Your Next Real Christmas Tree Might Have a Wacky New Color or Scent


Botanists have been busy trying to iron out the pesky needle drop from Christmas trees for years by crossing different species of fir. But now, scientists are getting involved—and the results could mean that your next tree looks or smells completely different. Not content with the rate of progress that horticulturists make—after all, it can take years to successfully cross and assess new breeds of tree—researchers have been performing genetic analysis of Christmas trees, reports New Scientist. Indeed, earlier this year the Norway spruce became the first conifer to have its entire genome sequenced, so now things are moving apace.
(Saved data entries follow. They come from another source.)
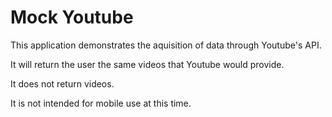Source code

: # Mock Youtube

This application demonstrates the aquisition of data through Youtube's API.

It will return the user the same videos that Youtube would provide.

It does not return videos.

It is not intended for mobile use at this time.
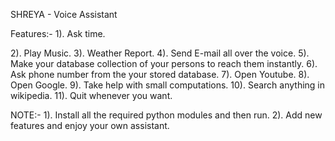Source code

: SHREYA - Voice Assistant

Features:-
1). Ask time.

2). Play Music.
3). Weather Report.
4). Send E-mail all over the voice.
5). Make your database collection of your persons to reach them instantly.
6). Ask phone number from the your stored database.
7). Open Youtube.
8). Open Google.
9). Take help with small computations.
10). Search anything in wikipedia.
11). Quit whenever you want.

NOTE:-
1). Install all the required python modules and then run.
2). Add new features and enjoy your own assistant.

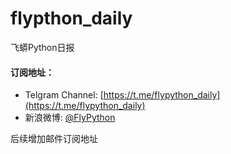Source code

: # flypthon_daily

飞蟒Python日报

#### 订阅地址：

- Telgram Channel: [https://t.me/flypython_daily](https://t.me/flypython_daily)
- 新浪微博: [@FlyPython](https://weibo.com/daige13)

后续增加邮件订阅地址
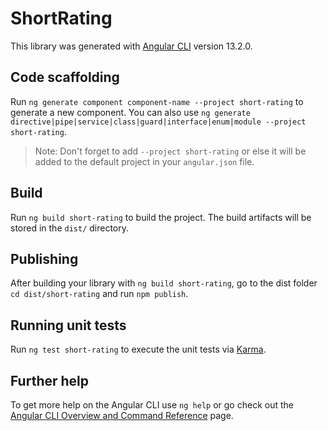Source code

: # ShortRating

This library was generated with [Angular CLI](https://github.com/angular/angular-cli) version 13.2.0.

## Code scaffolding

Run `ng generate component component-name --project short-rating` to generate a new component. You can also use `ng generate directive|pipe|service|class|guard|interface|enum|module --project short-rating`.
> Note: Don't forget to add `--project short-rating` or else it will be added to the default project in your `angular.json` file. 

## Build

Run `ng build short-rating` to build the project. The build artifacts will be stored in the `dist/` directory.

## Publishing

After building your library with `ng build short-rating`, go to the dist folder `cd dist/short-rating` and run `npm publish`.

## Running unit tests

Run `ng test short-rating` to execute the unit tests via [Karma](https://karma-runner.github.io).

## Further help

To get more help on the Angular CLI use `ng help` or go check out the [Angular CLI Overview and Command Reference](https://angular.io/cli) page.
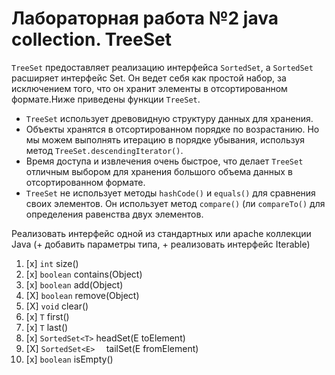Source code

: # Лабораторная работа №2 java collection. TreeSet




`TreeSet` предоставляет реализацию интерфейса `SortedSet`, а `SortedSet` расширяет интерфейс Set. Он ведет себя как простой набор, за исключением того, что он хранит элементы в отсортированном формате.Ниже приведены функции `TreeSet`.
* `TreeSet` использует древовидную структуру данных для хранения.
* Объекты хранятся в отсортированном порядке по возрастанию. Но мы можем выполнять итерацию в порядке убывания, используя метод `TreeSet.descendingIterator()`.
* Время доступа и извлечения очень быстрое, что делает `TreeSet` отличным выбором для хранения большого объема данных в отсортированном формате.
* `TreeSet` не использует методы `hashCode()` и `equals()` для сравнения своих элементов. Он использует метод `compare()` (ли `compareTo()` для определения равенства двух элементов.


Реализовать интерфейс одной из стандартных или apache коллекции Java (+ добавить параметры типа, + реализовать интерфейс Iterable<T>)
1. [x] `int` size()
2. [x] `boolean` contains(Object<T>)
3. [x] `boolean`   add(Object<T>)
4. [X] `boolean` remove(Object<T>)
5. [X] `void` clear()
6. [x] `T` first()
7. [x] `T` last()
7. [x] `SortedSet<T>` headSet(E toElement)
8. [X] `SortedSet<E>  `  tailSet(E fromElement)
8. [x]  `boolean` isEmpty()
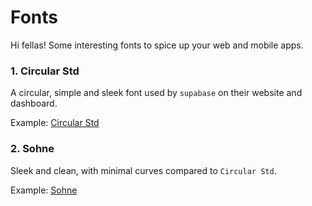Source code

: # Fonts
Hi fellas!
Some interesting fonts to spice up your web and mobile apps.

### 1. Circular Std
A circular, simple and sleek font used by `supabase` on their website and dashboard.

Example: [Circular Std](https://supabase.com)

### 2. Sohne
Sleek and clean, with minimal curves compared to `Circular Std`.

Example: [Sohne](https://www.cheppar.co.ke)
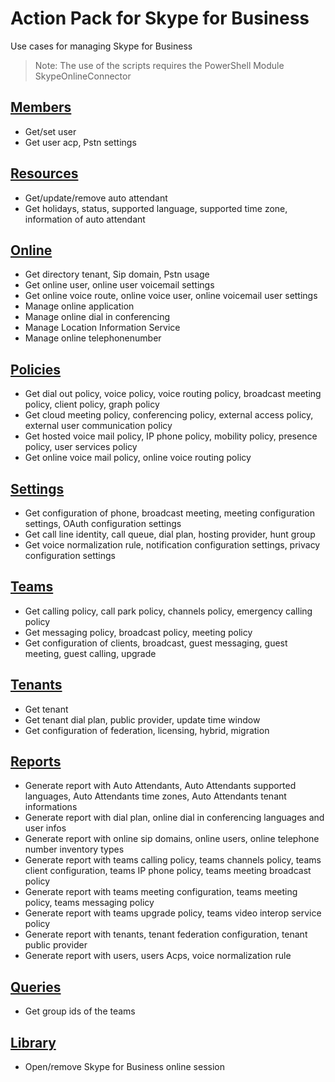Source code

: # Action Pack for Skype for Business  
Use cases for managing Skype for Business 

> Note: The use of the scripts requires the PowerShell Module SkypeOnlineConnector

## [Members](./Members)

+ Get/set user
+ Get user acp, Pstn settings

## [Resources](./Resources)

+ Get/update/remove auto attendant
+ Get holidays, status, supported language, supported time zone, information of auto attendant

## [Online](./Online)

+ Get directory tenant, Sip domain, Pstn usage
+ Get online user, online user voicemail settings
+ Get online voice route, online voice user, online voicemail user settings
+ Manage online application
+ Manage online dial in conferencing
+ Manage Location Information Service
+ Manage online telephonenumber

## [Policies](./Policies)

+ Get dial out policy, voice policy, voice routing policy, broadcast meeting policy, client policy, graph policy
+ Get cloud meeting policy, conferencing policy, external access policy, external user communication policy
+ Get hosted voice mail policy, IP phone policy, mobility policy, presence policy, user services policy
+ Get online voice mail policy, online voice routing policy

## [Settings](./Settings)

+ Get configuration of phone, broadcast meeting, meeting configuration settings, OAuth configuration settings
+ Get call line identity, call queue, dial plan, hosting provider, hunt group
+ Get voice normalization rule, notification configuration settings, privacy configuration settings

## [Teams](./Teams)

+ Get calling policy, call park policy, channels policy, emergency calling policy
+ Get messaging policy, broadcast policy, meeting policy
+ Get configuration of clients, broadcast, guest messaging, guest meeting, guest calling, upgrade

## [Tenants](./Tenants)

+ Get tenant
+ Get tenant dial plan, public provider, update time window
+ Get configuration of federation, licensing, hybrid, migration

## [Reports](./_REPORTS_)

+ Generate report with Auto Attendants, Auto Attendants supported languages, Auto Attendants time zones, Auto Attendants tenant informations
+ Generate report with dial plan, online dial in conferencing languages and user infos
+ Generate report with online sip domains, online users, online telephone number inventory types
+ Generate report with teams calling policy, teams channels policy, teams client configuration, teams IP phone policy, teams meeting broadcast policy
+ Generate report with teams meeting configuration, teams meeting policy, teams messaging policy
+ Generate report with teams upgrade policy, teams video interop service policy
+ Generate report with tenants, tenant federation configuration, tenant public provider
+ Generate report with users, users Acps, voice normalization rule 

## [Queries](./_QUERY_)

+ Get group ids of the teams

## [Library](./_LIB_)

+ Open/remove Skype for Business online session 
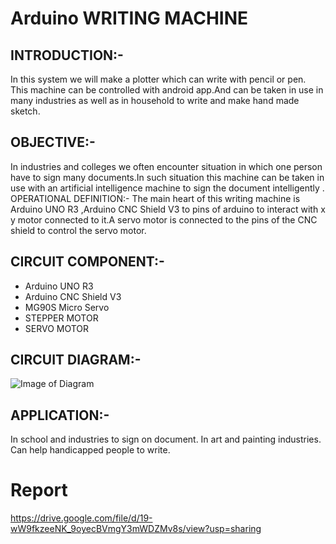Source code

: # Arduino WRITING MACHINE

## INTRODUCTION:- 
In this system we will make a plotter which can write with pencil or pen. This machine can be controlled with android app.And can be taken in use in many industries as well as in household to write and make hand made sketch.

## OBJECTIVE:- 
In industries and colleges we often encounter situation in which one person have to sign many documents.In such situation this machine can be taken in use with an artificial intelligence machine to sign the document intelligently .
OPERATIONAL DEFINITION:- The main heart of this writing machine is Arduino UNO R3 ,Arduino CNC Shield V3  to pins of arduino  to interact with  x y motor connected to it.A servo motor is connected to the pins of the CNC shield to control the servo motor.

## CIRCUIT COMPONENT:-
* Arduino UNO R3 
* Arduino CNC Shield V3
* MG90S Micro Servo
* STEPPER MOTOR
* SERVO MOTOR

## CIRCUIT DIAGRAM:-

![Image of Diagram](https://i.ibb.co/423tFfn/audino.png)

## APPLICATION:-
In school and industries to sign on document.
In art and painting industries.
Can help handicapped people to write.

# Report
https://drive.google.com/file/d/19-wW9fkzeeNK_9oyecBVmgY3mWDZMv8s/view?usp=sharing


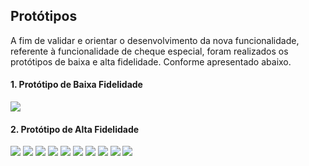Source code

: ## Protótipos

A fim de validar e orientar o desenvolvimento da nova funcionalidade, referente à funcionalidade de cheque especial, foram realizados os protótipos de baixa e alta fidelidade. Conforme apresentado abaixo.

#### 1. Protótipo de Baixa Fidelidade
![](./images/prototipo_baixa_fidelidade.png)

#### 2. Protótipo de Alta Fidelidade

<div style="display:inline-block;">
    <img src="./images/prototipo-alta-fidelidade/Extrato da conta.png">
    <img src="./images/prototipo-alta-fidelidade/Escolher Cheque Especial.png">
    <img src="./images/prototipo-alta-fidelidade/Elegibilidade.png">
    <img src="./images/prototipo-alta-fidelidade/Ativar Cheque Especial.png">
    <img src="./images/prototipo-alta-fidelidade/Acompanhar limite.png">
    <img src="./images/prototipo-alta-fidelidade/Parcelamento.png">
    <img src="./images/prototipo-alta-fidelidade/Parcelamento-2.png">
    <img src="./images/prototipo-alta-fidelidade/Acompanhar limite-2.png">
    <img src="./images/prototipo-alta-fidelidade/Parcelas.png">
    <img src="./images/prototipo-alta-fidelidade/Extrato cheque.png">
</div>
Researchers from University of Missouri in Columbia have been investigating which genes are related to needle dropping, and spotted some links between Christmas trees and other plants that could mean your carpet never sees another needle. But there are also some rather more... interesting possible new features, too. New Scientist explains: Trees such as balsam firs already have fragrant, pine-like odours. But it might be possible to use genes from other trees or plants to produce scents such as vanilla, cinnamon and lemon. Trees with yellow or red needles may also be possible. Sadly such trees don't exist quite yet, but honestly, what home wouldn't be made better by a lemon-scented yellow or cinnamon-flavored red tree in the future? Perhaps the most desirable tweak of all, though—a self-illuminating tree—is a long way off: while plants have been created that glow, the wax and pigments in firs would almost entirely block any light created. At least fairy light manufacturers can rest easy.